#### Goal of the exercise:
Return the data exactly, with all pictures removed.
++++ Supplied information
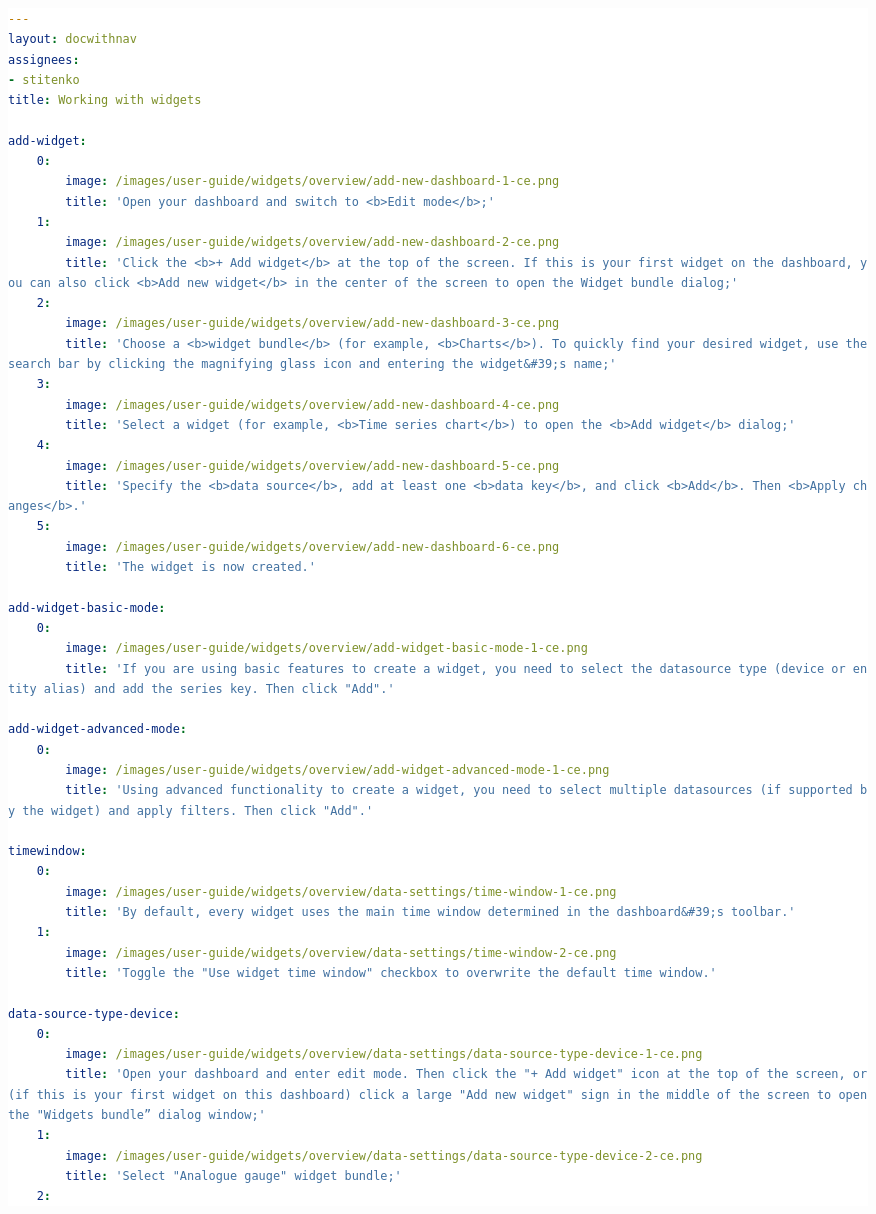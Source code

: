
 ```yaml
---
layout: docwithnav
assignees:
- stitenko
title: Working with widgets

add-widget:
    0:
        image: /images/user-guide/widgets/overview/add-new-dashboard-1-ce.png
        title: 'Open your dashboard and switch to <b>Edit mode</b>;'
    1:
        image: /images/user-guide/widgets/overview/add-new-dashboard-2-ce.png
        title: 'Click the <b>+ Add widget</b> at the top of the screen. If this is your first widget on the dashboard, you can also click <b>Add new widget</b> in the center of the screen to open the Widget bundle dialog;'
    2:
        image: /images/user-guide/widgets/overview/add-new-dashboard-3-ce.png
        title: 'Choose a <b>widget bundle</b> (for example, <b>Charts</b>). To quickly find your desired widget, use the search bar by clicking the magnifying glass icon and entering the widget&#39;s name;'
    3:
        image: /images/user-guide/widgets/overview/add-new-dashboard-4-ce.png
        title: 'Select a widget (for example, <b>Time series chart</b>) to open the <b>Add widget</b> dialog;'
    4:
        image: /images/user-guide/widgets/overview/add-new-dashboard-5-ce.png
        title: 'Specify the <b>data source</b>, add at least one <b>data key</b>, and click <b>Add</b>. Then <b>Apply changes</b>.'
    5:
        image: /images/user-guide/widgets/overview/add-new-dashboard-6-ce.png
        title: 'The widget is now created.'

add-widget-basic-mode:
    0:
        image: /images/user-guide/widgets/overview/add-widget-basic-mode-1-ce.png
        title: 'If you are using basic features to create a widget, you need to select the datasource type (device or entity alias) and add the series key. Then click "Add".'

add-widget-advanced-mode:
    0:
        image: /images/user-guide/widgets/overview/add-widget-advanced-mode-1-ce.png
        title: 'Using advanced functionality to create a widget, you need to select multiple datasources (if supported by the widget) and apply filters. Then click "Add".'

timewindow:
    0:
        image: /images/user-guide/widgets/overview/data-settings/time-window-1-ce.png
        title: 'By default, every widget uses the main time window determined in the dashboard&#39;s toolbar.'
    1:
        image: /images/user-guide/widgets/overview/data-settings/time-window-2-ce.png
        title: 'Toggle the "Use widget time window" checkbox to overwrite the default time window.'

data-source-type-device:
    0:
        image: /images/user-guide/widgets/overview/data-settings/data-source-type-device-1-ce.png
        title: 'Open your dashboard and enter edit mode. Then click the "+ Add widget" icon at the top of the screen, or (if this is your first widget on this dashboard) click a large "Add new widget" sign in the middle of the screen to open the "Widgets bundle” dialog window;'
    1:
        image: /images/user-guide/widgets/overview/data-settings/data-source-type-device-2-ce.png
        title: 'Select "Analogue gauge" widget bundle;'
    2:
```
++++++++
#### Written answer:
Source code

:
 ```yaml
---
layout: docwithnav
assignees:
- stitenko
title: Working with widgets

add-widget:
    0:
        image: /images/user-guide/widgets/overview/add-new-dashboard-1-ce.png
        title: 'Open your dashboard and switch to <b>Edit mode</b>;'
    1:
        image: /images/user-guide/widgets/overview/add-new-dashboard-2-ce.png
        title: 'Click the <b>+ Add widget</b> at the top of the screen. If this is your first widget on the dashboard, you can also click <b>Add new widget</b> in the center of the screen to open the Widget bundle dialog;'
    2:
        image: /images/user-guide/widgets/overview/add-new-dashboard-3-ce.png
        title: 'Choose a <b>widget bundle</b> (for example, <b>Charts</b>). To quickly find your desired widget, use the search bar by clicking the magnifying glass icon and entering the widget&#39;s name;'
    3:
        image: /images/user-guide/widgets/overview/add-new-dashboard-4-ce.png
        title: 'Select a widget (for example, <b>Time series chart</b>) to open the <b>Add widget</b> dialog;'
    4:
        image: /images/user-guide/widgets/overview/add-new-dashboard-5-ce.png
        title: 'Specify the <b>data source</b>, add at least one <b>data key</b>, and click <b>Add</b>. Then <b>Apply changes</b>.'
    5:
        image: /images/user-guide/widgets/overview/add-new-dashboard-6-ce.png
        title: 'The widget is now created.'

add-widget-basic-mode:
    0:
        image: /images/user-guide/widgets/overview/add-widget-basic-mode-1-ce.png
        title: 'If you are using basic features to create a widget, you need to select the datasource type (device or entity alias) and add the series key. Then click "Add".'

add-widget-advanced-mode:
    0:
        image: /images/user-guide/widgets/overview/add-widget-advanced-mode-1-ce.png
        title: 'Using advanced functionality to create a widget, you need to select multiple datasources (if supported by the widget) and apply filters. Then click "Add".'

timewindow:
    0:
        image: /images/user-guide/widgets/overview/data-settings/time-window-1-ce.png
        title: 'By default, every widget uses the main time window determined in the dashboard&#39;s toolbar.'
    1:
        image: /images/user-guide/widgets/overview/data-settings/time-window-2-ce.png
        title: 'Toggle the "Use widget time window" checkbox to overwrite the default time window.'

data-source-type-device:
    0:
        image: /images/user-guide/widgets/overview/data-settings/data-source-type-device-1-ce.png
        title: 'Open your dashboard and enter edit mode. Then click the "+ Add widget" icon at the top of the screen, or (if this is your first widget on this dashboard) click a large "Add new widget" sign in the middle of the screen to open the "Widgets bundle” dialog window;'
    1:
        image: /images/user-guide/widgets/overview/data-settings/data-source-type-device-2-ce.png
        title: 'Select "Analogue gauge" widget bundle;'
    2:
```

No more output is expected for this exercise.